Hi,
My data set contains data that falls broadly into 3 categories:
1) Data with an AAAA number - e.g. ABC21864 - 123 - XYZ - AAAA-5VF4Z0 - ABCDEF - FFF+ZZZ - TTFN + FDA
2) Data with parenthesis - e.g. abcd\ABC123456 - XYZ - 1234-12-1 ABC DEF (abcdef)
3) Data without either of the above - e.g. ABC1904 - 4MGB - BSOD - ABCDEFGHIJKLMNOP - ABCDEFGH Carrara - TTFN + FDA
I am trying to parse these using the RegEx tool as below:
1) Parse up to the end of AAAA number
2) Parse up to and excluding the opening parenthesis
3) Parse the first 42 characters from left
I am using the RegEx expression:
(ABC.*?AAAA-\w+|ABC.+?\(|ABC.{42})
When used, the middle expression parses data up to and including the first parenthesis and doesn't drop the parenthesis.
Please advise how to parse up to (but exclude) the first parenthesis.
Thank you
Solved! Go to Solution.
Use (ABC.*?AAAA-\w+|[^\(]*|ABC.{42}). [^\(]* matches every character that's not a "(" so it stops when it gets to the first one
Dan
Hi Dan,
Am wondering whether you can help with the below issue.

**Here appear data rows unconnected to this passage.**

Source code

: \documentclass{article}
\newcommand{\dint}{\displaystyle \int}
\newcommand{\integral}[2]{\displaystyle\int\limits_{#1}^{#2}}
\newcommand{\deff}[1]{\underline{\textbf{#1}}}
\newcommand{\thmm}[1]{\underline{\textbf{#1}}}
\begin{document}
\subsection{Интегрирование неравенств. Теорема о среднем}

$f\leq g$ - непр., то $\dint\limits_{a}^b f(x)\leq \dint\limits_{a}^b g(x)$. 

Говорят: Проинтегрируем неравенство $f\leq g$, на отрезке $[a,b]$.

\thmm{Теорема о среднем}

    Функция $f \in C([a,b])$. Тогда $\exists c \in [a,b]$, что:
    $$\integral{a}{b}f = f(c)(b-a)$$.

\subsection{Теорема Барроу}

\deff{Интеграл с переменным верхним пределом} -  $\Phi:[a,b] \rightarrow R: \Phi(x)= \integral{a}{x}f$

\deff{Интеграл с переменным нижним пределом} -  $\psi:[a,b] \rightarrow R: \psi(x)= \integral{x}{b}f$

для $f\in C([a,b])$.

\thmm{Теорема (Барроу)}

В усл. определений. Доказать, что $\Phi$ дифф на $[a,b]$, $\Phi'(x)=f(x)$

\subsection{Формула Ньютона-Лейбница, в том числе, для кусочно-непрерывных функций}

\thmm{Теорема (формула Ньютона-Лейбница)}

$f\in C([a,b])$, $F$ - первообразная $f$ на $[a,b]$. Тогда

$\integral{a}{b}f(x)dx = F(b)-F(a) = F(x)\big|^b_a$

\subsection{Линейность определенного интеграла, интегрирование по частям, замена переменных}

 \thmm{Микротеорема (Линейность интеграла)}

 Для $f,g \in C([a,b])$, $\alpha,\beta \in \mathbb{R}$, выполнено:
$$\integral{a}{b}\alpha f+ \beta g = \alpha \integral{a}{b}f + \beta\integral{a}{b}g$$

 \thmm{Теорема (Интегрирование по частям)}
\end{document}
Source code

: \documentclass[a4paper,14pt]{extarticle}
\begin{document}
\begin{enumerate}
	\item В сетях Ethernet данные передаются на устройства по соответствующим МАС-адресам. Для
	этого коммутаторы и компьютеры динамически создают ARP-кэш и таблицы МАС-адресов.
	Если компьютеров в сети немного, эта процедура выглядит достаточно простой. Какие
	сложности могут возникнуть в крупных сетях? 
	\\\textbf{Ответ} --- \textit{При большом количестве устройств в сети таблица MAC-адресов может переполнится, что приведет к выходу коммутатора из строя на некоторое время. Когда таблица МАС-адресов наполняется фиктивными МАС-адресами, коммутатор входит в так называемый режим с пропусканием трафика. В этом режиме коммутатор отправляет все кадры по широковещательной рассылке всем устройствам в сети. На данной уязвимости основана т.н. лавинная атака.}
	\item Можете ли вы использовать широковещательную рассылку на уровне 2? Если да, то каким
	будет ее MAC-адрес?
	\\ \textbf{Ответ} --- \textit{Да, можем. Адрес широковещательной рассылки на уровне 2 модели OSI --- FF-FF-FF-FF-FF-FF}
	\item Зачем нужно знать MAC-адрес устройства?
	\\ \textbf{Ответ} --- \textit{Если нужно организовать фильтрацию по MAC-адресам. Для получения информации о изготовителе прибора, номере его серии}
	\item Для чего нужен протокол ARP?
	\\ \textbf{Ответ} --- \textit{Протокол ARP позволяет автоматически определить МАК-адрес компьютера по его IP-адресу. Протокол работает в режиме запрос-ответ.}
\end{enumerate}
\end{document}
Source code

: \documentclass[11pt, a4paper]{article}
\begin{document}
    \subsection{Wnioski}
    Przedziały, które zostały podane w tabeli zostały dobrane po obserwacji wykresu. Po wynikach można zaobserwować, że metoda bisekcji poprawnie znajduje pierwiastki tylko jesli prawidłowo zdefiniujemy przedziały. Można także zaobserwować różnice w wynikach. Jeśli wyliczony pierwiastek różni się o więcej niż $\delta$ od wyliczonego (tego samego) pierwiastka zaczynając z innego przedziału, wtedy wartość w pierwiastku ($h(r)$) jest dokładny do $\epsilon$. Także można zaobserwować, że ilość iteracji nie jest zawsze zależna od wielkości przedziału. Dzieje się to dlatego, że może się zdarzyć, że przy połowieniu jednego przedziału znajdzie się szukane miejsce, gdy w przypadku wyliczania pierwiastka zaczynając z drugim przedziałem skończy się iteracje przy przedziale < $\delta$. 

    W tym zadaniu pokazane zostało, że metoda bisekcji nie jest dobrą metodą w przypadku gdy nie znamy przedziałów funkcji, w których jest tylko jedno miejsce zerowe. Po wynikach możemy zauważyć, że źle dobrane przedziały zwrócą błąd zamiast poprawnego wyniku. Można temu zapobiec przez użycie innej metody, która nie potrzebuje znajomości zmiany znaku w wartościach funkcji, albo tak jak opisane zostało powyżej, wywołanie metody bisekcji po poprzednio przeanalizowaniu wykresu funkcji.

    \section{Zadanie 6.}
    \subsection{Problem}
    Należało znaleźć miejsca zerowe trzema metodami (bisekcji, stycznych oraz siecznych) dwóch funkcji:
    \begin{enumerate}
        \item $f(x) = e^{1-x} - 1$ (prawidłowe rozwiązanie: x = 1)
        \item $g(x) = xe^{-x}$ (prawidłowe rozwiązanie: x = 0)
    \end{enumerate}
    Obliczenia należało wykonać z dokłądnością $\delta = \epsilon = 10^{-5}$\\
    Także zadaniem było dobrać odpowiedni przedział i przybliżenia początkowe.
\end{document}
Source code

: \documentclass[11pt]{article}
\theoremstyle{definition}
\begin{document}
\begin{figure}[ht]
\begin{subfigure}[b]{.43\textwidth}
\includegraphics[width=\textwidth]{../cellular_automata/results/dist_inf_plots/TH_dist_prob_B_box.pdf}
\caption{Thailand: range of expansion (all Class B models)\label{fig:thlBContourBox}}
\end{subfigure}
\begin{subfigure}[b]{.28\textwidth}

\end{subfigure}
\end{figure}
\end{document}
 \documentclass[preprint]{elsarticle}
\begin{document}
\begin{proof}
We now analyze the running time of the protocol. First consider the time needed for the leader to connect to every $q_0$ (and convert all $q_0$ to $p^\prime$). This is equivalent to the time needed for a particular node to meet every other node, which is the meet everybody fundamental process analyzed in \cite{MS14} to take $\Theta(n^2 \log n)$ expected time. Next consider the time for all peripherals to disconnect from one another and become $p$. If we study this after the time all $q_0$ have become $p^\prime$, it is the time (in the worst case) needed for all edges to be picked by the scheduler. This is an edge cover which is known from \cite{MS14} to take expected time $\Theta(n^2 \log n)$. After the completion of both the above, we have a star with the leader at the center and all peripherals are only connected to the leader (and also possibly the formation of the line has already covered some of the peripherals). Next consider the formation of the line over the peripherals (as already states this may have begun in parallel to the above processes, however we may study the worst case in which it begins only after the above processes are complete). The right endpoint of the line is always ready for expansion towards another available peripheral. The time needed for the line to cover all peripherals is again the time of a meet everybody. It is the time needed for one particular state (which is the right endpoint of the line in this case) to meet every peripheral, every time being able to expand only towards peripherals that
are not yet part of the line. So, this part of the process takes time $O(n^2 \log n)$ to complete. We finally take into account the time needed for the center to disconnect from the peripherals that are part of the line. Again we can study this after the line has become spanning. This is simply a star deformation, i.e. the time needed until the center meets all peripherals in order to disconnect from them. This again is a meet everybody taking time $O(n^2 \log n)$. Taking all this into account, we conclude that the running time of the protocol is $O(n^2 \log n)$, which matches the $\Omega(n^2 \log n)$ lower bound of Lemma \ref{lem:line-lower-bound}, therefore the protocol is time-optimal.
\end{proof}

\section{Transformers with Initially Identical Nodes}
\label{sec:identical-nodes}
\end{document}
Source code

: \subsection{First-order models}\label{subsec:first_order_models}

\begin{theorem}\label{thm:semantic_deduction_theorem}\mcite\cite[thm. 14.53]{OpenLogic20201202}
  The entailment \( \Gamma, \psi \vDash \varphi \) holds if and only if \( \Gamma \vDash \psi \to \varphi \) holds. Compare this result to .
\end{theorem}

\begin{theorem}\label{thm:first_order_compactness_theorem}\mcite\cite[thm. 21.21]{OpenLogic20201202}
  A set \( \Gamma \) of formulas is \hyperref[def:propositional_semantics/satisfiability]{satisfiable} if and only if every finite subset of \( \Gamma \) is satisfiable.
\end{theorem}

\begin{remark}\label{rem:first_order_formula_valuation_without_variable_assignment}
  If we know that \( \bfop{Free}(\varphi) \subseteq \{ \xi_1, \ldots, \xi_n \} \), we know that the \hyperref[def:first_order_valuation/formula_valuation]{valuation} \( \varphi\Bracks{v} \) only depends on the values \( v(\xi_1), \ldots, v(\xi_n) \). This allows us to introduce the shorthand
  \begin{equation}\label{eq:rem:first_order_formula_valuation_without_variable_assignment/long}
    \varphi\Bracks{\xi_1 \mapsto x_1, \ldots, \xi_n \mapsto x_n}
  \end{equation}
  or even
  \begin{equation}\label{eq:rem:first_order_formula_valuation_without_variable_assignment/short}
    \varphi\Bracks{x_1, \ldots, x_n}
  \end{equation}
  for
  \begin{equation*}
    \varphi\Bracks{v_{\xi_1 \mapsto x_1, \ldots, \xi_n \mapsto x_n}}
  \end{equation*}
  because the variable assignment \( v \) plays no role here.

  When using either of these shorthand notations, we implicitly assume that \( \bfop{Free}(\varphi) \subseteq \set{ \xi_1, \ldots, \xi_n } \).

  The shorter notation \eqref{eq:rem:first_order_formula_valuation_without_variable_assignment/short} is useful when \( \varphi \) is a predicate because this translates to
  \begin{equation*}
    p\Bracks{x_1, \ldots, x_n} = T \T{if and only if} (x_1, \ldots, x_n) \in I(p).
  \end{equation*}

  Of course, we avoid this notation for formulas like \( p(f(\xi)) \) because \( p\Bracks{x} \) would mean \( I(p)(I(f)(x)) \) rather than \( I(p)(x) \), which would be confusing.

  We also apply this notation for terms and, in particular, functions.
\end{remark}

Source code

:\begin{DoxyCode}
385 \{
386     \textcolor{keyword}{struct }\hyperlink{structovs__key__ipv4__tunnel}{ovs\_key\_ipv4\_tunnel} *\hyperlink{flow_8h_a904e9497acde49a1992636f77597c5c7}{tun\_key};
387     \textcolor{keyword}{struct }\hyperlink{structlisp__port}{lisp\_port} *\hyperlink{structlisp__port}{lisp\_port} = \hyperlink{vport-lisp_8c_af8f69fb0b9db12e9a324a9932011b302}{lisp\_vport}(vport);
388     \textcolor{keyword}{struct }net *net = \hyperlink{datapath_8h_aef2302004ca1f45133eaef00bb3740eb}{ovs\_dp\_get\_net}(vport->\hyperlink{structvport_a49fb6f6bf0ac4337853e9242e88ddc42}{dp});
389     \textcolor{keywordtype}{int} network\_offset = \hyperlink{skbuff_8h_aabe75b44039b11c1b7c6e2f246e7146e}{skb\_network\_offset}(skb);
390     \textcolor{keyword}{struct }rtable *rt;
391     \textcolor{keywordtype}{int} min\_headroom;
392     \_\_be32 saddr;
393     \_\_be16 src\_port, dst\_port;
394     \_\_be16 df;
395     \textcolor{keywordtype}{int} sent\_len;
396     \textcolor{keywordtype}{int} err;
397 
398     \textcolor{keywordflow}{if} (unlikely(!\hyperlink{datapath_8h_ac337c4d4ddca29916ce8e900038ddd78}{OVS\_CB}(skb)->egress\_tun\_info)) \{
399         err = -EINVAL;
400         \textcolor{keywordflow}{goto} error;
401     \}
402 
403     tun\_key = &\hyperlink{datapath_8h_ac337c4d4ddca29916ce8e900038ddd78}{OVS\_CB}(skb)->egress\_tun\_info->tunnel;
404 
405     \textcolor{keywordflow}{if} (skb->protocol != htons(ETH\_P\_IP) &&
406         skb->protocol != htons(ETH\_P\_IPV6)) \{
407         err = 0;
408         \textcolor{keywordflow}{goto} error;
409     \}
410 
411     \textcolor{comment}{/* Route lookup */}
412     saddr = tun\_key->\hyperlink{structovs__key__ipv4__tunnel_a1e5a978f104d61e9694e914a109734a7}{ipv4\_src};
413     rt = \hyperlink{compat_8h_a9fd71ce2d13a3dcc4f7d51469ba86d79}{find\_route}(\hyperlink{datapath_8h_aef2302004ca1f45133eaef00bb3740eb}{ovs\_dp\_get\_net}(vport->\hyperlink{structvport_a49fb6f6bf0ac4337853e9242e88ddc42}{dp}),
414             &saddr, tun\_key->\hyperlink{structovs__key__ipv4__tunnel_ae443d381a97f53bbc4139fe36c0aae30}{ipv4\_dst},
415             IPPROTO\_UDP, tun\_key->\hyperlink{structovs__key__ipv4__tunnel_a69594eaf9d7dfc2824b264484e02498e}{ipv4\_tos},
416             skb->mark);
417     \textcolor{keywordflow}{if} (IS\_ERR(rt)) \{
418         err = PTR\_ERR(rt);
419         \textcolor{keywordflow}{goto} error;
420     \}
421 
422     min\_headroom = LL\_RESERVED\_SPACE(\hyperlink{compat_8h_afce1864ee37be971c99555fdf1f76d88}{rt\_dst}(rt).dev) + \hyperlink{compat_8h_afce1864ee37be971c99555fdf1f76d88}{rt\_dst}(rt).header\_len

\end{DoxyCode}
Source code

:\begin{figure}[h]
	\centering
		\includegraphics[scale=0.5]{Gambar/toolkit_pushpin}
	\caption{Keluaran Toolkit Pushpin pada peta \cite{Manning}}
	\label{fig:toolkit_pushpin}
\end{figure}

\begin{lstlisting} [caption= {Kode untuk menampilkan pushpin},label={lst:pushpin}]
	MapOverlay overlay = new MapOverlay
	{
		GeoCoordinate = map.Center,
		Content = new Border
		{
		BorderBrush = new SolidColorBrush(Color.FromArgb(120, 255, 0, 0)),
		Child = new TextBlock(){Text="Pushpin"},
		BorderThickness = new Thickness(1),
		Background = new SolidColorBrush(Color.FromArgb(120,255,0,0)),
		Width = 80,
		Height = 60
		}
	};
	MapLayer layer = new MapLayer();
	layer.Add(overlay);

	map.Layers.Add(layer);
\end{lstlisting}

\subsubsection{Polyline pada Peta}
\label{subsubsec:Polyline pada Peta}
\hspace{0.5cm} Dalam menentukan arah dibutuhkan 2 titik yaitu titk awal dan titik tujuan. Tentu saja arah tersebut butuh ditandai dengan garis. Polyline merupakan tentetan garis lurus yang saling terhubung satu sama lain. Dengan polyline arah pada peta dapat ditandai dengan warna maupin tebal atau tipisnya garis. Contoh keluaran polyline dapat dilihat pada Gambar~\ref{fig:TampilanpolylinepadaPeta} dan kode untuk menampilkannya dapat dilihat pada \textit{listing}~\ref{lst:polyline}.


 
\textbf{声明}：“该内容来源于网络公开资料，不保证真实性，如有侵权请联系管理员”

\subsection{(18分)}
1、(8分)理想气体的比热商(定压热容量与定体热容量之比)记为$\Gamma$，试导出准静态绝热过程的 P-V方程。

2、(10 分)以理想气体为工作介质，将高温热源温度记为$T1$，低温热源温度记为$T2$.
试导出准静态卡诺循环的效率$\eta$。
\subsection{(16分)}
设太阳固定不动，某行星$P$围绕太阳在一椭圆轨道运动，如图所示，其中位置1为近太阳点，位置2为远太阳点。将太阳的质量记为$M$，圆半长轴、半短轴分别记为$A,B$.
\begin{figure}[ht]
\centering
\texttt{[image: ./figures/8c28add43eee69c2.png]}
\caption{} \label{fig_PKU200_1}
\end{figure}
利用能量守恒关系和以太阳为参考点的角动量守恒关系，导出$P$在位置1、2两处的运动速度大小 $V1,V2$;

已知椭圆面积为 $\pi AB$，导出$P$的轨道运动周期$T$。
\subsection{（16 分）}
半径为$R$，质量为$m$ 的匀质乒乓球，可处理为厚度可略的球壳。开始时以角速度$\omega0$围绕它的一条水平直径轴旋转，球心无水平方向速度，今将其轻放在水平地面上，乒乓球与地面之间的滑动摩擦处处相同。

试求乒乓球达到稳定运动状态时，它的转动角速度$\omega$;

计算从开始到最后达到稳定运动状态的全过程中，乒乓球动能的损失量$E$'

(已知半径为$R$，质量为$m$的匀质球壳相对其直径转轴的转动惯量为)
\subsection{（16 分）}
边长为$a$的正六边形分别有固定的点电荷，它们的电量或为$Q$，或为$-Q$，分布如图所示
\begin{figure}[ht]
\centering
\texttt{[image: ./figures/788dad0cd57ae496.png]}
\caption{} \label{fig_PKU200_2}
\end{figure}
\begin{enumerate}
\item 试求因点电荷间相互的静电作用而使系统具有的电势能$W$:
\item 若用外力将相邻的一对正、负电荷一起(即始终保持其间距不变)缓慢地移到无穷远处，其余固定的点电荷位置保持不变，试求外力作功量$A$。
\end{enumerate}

I am trying to parse three sections of a string into separate columns (screen snip I). When the expression is used within a single line, the data doesn't parse and return null values (screen snip II).
Are you able to assist.
Screen snip I
Screen snip II -
(ABC\d+)(\<XYZ|xy*)(AAAA-\w+|AYAA-\w+)
Thank you
Uthpala
Your combined expression doesn't match the groups in your input string because it doesn't take into account the extra characters between them. It would match "ABC2260xyzAAAA-5LNI5G - TEST OUTPUT 12345 (12)". Try something like this.
(ABC\d+).*?(\<XYZ|xy*).*?(AAAA-\w+|AYAA-\w+)
Dan
Hi Dan,
Thanks so much for this.
It works perfectly if all three instances are given in the text string.
However, if not all three instances are present in the string, then the columns appear null.
Is there a way to fix this.
Uthpala